Religioni in Vaticano: no a eutanasia e suicidio assistito -3-

Ska

Città del Vaticano, 28 ott. (askanews) - "Quando la morte è imminente malgrado i mezzi usati", si legge nella dichiarazione congiunta, "è giustificato prendere la decisione di rifiutare alcuni trattamenti medici che altro non farebbero se non prolungare una vita precaria, gravosa, sofferente. Tuttavia, anche quando il persistere nel cercare di scongiurare la morte sembra irragionevolmente difficile e oneroso, dobbiamo comunque fare quanto possibile per offrire sollievo, alleviare efficacemente il dolore, dare compagnia e assistenza emotiva e spirituale al paziente e alla sua famiglia in preparazione alla morte. Il personale sanitario e in generale la società dovrebbero avere rispetto dell'autentico e indipendente desiderio di un paziente morente che voglia prolungare e preservare 5 la propria vita anche se per un breve periodo di tempo, utilizzando misure mediche clinicamente appropriate. Ciò implica la continuazione del supporto respiratorio, nutrizione e idratazione artificiali, chemioterapia o radioterapia, somministrazione di antibiotici, farmaci per la pressione e altri rimedi. Tale volontà può essere espressa dallo stesso/a paziente in "tempo reale"; o, se impossibilitato al momento, tramite direttive anticipate o da una persona delegata oppure dalla dichiarazione di un parente prossimo. Questo approccio coniuga il rispetto per la vita e il rispetto per l'indipendenza, che non dovrebbe esser presa in considerazione solo in accordo con chi fornisce assistenza medica. Nel prendere questa decisione la famiglia consulta spesso il personale religioso. Nei casi di pazienti praticanti o laddove i parenti più stretti siano osservanti, il personale religioso andrebbe consultato. Rifiuto dell'eutanasia e del suicidio medicalmente assistito. Le questioni attinenti alla durata ed il significato della vita umana non dovrebbero essere dominio del personale sanitario, la cui responsabilità consiste nel fornire le cure migliori e la massima assistenza al malato.

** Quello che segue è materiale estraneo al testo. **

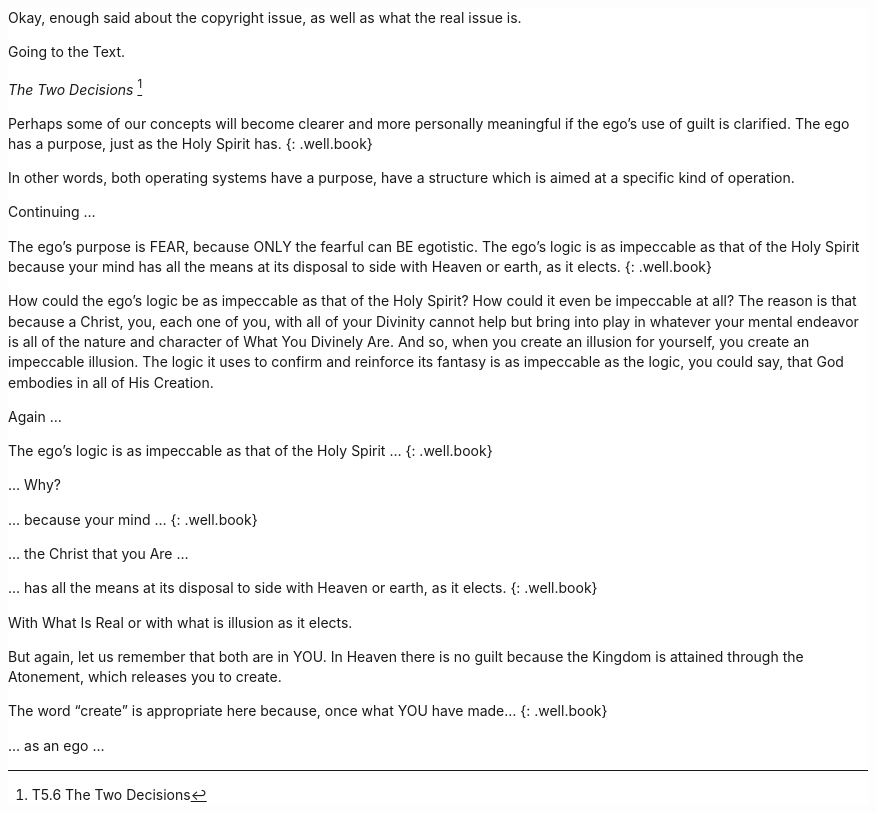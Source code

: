 Okay, enough said about the copyright issue, as well as what the real
issue is.

Going to the Text.

*The Two Decisions* [^1]

Perhaps some of our concepts will become clearer and more personally
meaningful if the ego&rsquo;s use of guilt is clarified. The ego has a
purpose, just as the Holy Spirit has.
{: .well.book}

In other words, both operating systems have a purpose, have a structure
which is aimed at a specific kind of operation.

Continuing &hellip;

The ego&rsquo;s purpose is FEAR, because ONLY the fearful can BE egotistic.
The ego&rsquo;s logic is as impeccable as that of the Holy Spirit because your
mind has all the means at its disposal to side with Heaven or earth, as
it elects.
{: .well.book}

How could the ego&rsquo;s logic be as impeccable as that of the Holy Spirit?
How could it even be impeccable at all? The reason is that because a
Christ, you, each one of you, with all of your Divinity cannot help but
bring into play in whatever your mental endeavor is all of the nature
and character of What You Divinely Are. And so, when you create an
illusion for yourself, you create an impeccable illusion. The logic it
uses to confirm and reinforce its fantasy is as impeccable as the logic,
you could say, that God embodies in all of His Creation.

Again &hellip;

The ego&rsquo;s logic is as impeccable as that of the Holy Spirit &hellip;
{: .well.book}

&hellip; Why?

&hellip; because your mind &hellip;
{: .well.book}

&hellip; the Christ that you Are &hellip;

&hellip; has all the means at its disposal to side with Heaven or earth, as
it elects.
{: .well.book}

With What Is Real or with what is illusion as it elects.

But again, let us remember that both are in YOU. In Heaven there is no
guilt because the Kingdom is attained through the Atonement, which
releases you to create.

The word &ldquo;create&rdquo; is appropriate here because, once what YOU
have made&hellip;
{: .well.book}

&hellip; as an ego &hellip;


[^1]: T5.6 The Two Decisions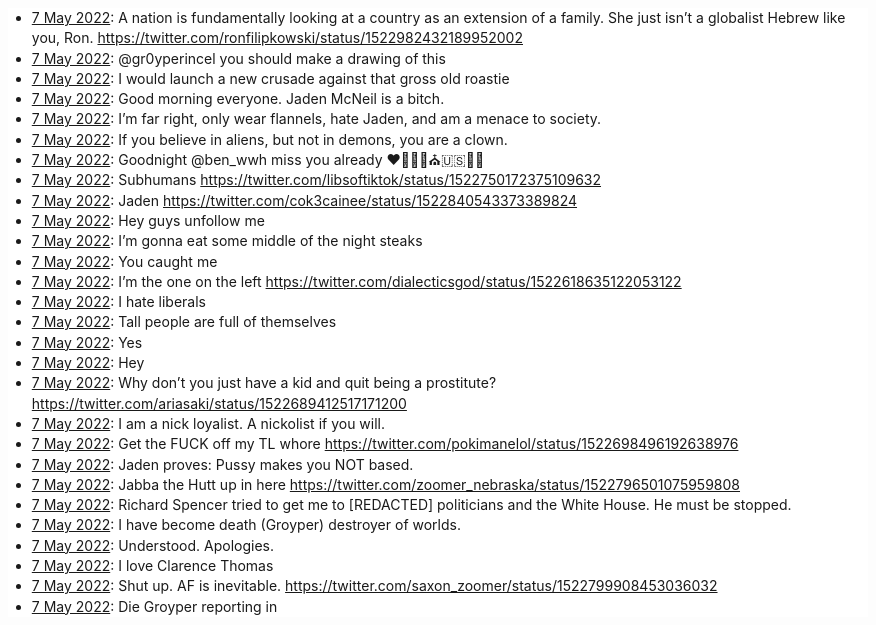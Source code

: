 * [ 7 May 2022](https://web.archive.org/web/20220507171205/https://twitter.com/AIaska_Groyper/status/1522987514138533891): A nation is fundamentally looking at a country as an extension of a family. She just isn’t a globalist Hebrew like you, Ron. https://twitter.com/ronfilipkowski/status/1522982432189952002 
* [ 7 May 2022](https://web.archive.org/web/20220507171117/https://twitter.com/AIaska_Groyper/status/1522987147304730624): @gr0yperincel  you should make a drawing of this 
* [ 7 May 2022](https://web.archive.org/web/20220507171239/https://twitter.com/AIaska_Groyper/status/1522986809432567809): I would launch a new crusade against that gross old roastie 
* [ 7 May 2022](https://web.archive.org/web/20220507170822/https://twitter.com/AIaska_Groyper/status/1522986647968641024): Good morning everyone.   Jaden McNeil is a bitch. 
* [ 7 May 2022](https://web.archive.org/web/20220507090400/https://twitter.com/AIaska_Groyper/status/1522864730326454272): I’m far right, only wear flannels, hate Jaden, and am a menace to society. 
* [ 7 May 2022](https://web.archive.org/web/20220507083523/https://twitter.com/AIaska_Groyper/status/1522857482061705216): If you believe in aliens, but not in demons, you are a clown. 
* [ 7 May 2022](https://web.archive.org/web/20220507075656/https://twitter.com/AIaska_Groyper/status/1522847799691280384): Goodnight  @ben_wwh  miss you already ❤️🙏🏿🙌⛪️🇺🇸✊🏿 
* [ 7 May 2022](https://web.archive.org/web/20220507073738/https://twitter.com/AIaska_Groyper/status/1522843006495191040): Subhumans https://twitter.com/libsoftiktok/status/1522750172375109632 
* [ 7 May 2022](https://web.archive.org/web/20220507073741/https://twitter.com/AIaska_Groyper/status/1522842916854501378): Jaden https://twitter.com/cok3cainee/status/1522840543373389824 
* [ 7 May 2022](https://web.archive.org/web/20220507073739/https://twitter.com/AIaska_Groyper/status/1522842885334306816): Hey guys unfollow me 
* [ 7 May 2022](https://web.archive.org/web/20220507072459/https://twitter.com/AIaska_Groyper/status/1522839640553574400): I’m gonna eat some middle of the night steaks 
* [ 7 May 2022](https://web.archive.org/web/20220507065015/https://twitter.com/AIaska_Groyper/status/1522831079991701507): You caught me 
* [ 7 May 2022](https://web.archive.org/web/20220507064448/https://twitter.com/AIaska_Groyper/status/1522829641970438145): I’m the one on the left https://twitter.com/dialecticsgod/status/1522618635122053122 
* [ 7 May 2022](https://web.archive.org/web/20220507064345/https://twitter.com/AIaska_Groyper/status/1522829467407634432): I hate liberals 
* [ 7 May 2022](https://web.archive.org/web/20220507055312/https://twitter.com/AIaska_Groyper/status/1522816508174372864): Tall people are full of themselves 
* [ 7 May 2022](https://web.archive.org/web/20220507054206/https://twitter.com/AIaska_Groyper/status/1522813838495608838): Yes 
* [ 7 May 2022](https://web.archive.org/web/20220507053738/https://twitter.com/AIaska_Groyper/status/1522812768105029633): Hey 
* [ 7 May 2022](https://web.archive.org/web/20220507052041/https://twitter.com/AIaska_Groyper/status/1522807702887362560): Why don’t you just have a kid and quit being a prostitute? https://twitter.com/ariasaki/status/1522689412517171200 
* [ 7 May 2022](https://web.archive.org/web/20220507051703/https://twitter.com/AIaska_Groyper/status/1522807618258956290): I am a nick loyalist.   A nickolist if you will. 
* [ 7 May 2022](https://web.archive.org/web/20220507051120/https://twitter.com/AIaska_Groyper/status/1522806197954383873): Get the FUCK off my TL whore https://twitter.com/pokimanelol/status/1522698496192638976 
* [ 7 May 2022](https://web.archive.org/web/20220507051027/https://twitter.com/AIaska_Groyper/status/1522805860178685952): Jaden proves:  Pussy makes you NOT based. 
* [ 7 May 2022](https://web.archive.org/web/20220507050643/https://twitter.com/AIaska_Groyper/status/1522805047184166912): Jabba the Hutt up in here https://twitter.com/zoomer_nebraska/status/1522796501075959808 
* [ 7 May 2022](https://web.archive.org/web/20220507050048/https://twitter.com/AIaska_Groyper/status/1522803372427948033): Richard Spencer tried to get me to [REDACTED] politicians and the White House.   He must be stopped. 
* [ 7 May 2022](https://web.archive.org/web/20220507045710/https://twitter.com/AIaska_Groyper/status/1522802598901731328): I have become death (Groyper) destroyer of worlds. 
* [ 7 May 2022](https://web.archive.org/web/20220507045607/https://twitter.com/AIaska_Groyper/status/1522802311747170304): Understood. Apologies. 
* [ 7 May 2022](https://web.archive.org/web/20220507045533/https://twitter.com/AIaska_Groyper/status/1522800623262994432): I love Clarence Thomas 
* [ 7 May 2022](https://web.archive.org/web/20220507044802/https://twitter.com/AIaska_Groyper/status/1522800107728498688): Shut up. AF is inevitable. https://twitter.com/saxon_zoomer/status/1522799908453036032 
* [ 7 May 2022](https://web.archive.org/web/20220507044650/https://twitter.com/AIaska_Groyper/status/1522799894477516800): Die Groyper reporting in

Ci opponiamo ad ogni forma di eutanasia - che è un atto diretto deliberato e intenzionale di prendere la vita - cosi come al suicidio medicalmente assistito che è un diretto, deliberato ed intenzionale supporto al suicidarsi - in quanto sono atti completamente in contraddizione con il valore della vita umana e perciò di conseguenza sono azioni sbagliate dal punto di vista sia morale sia religioso e dovrebbero essere vietate senza eccezioni".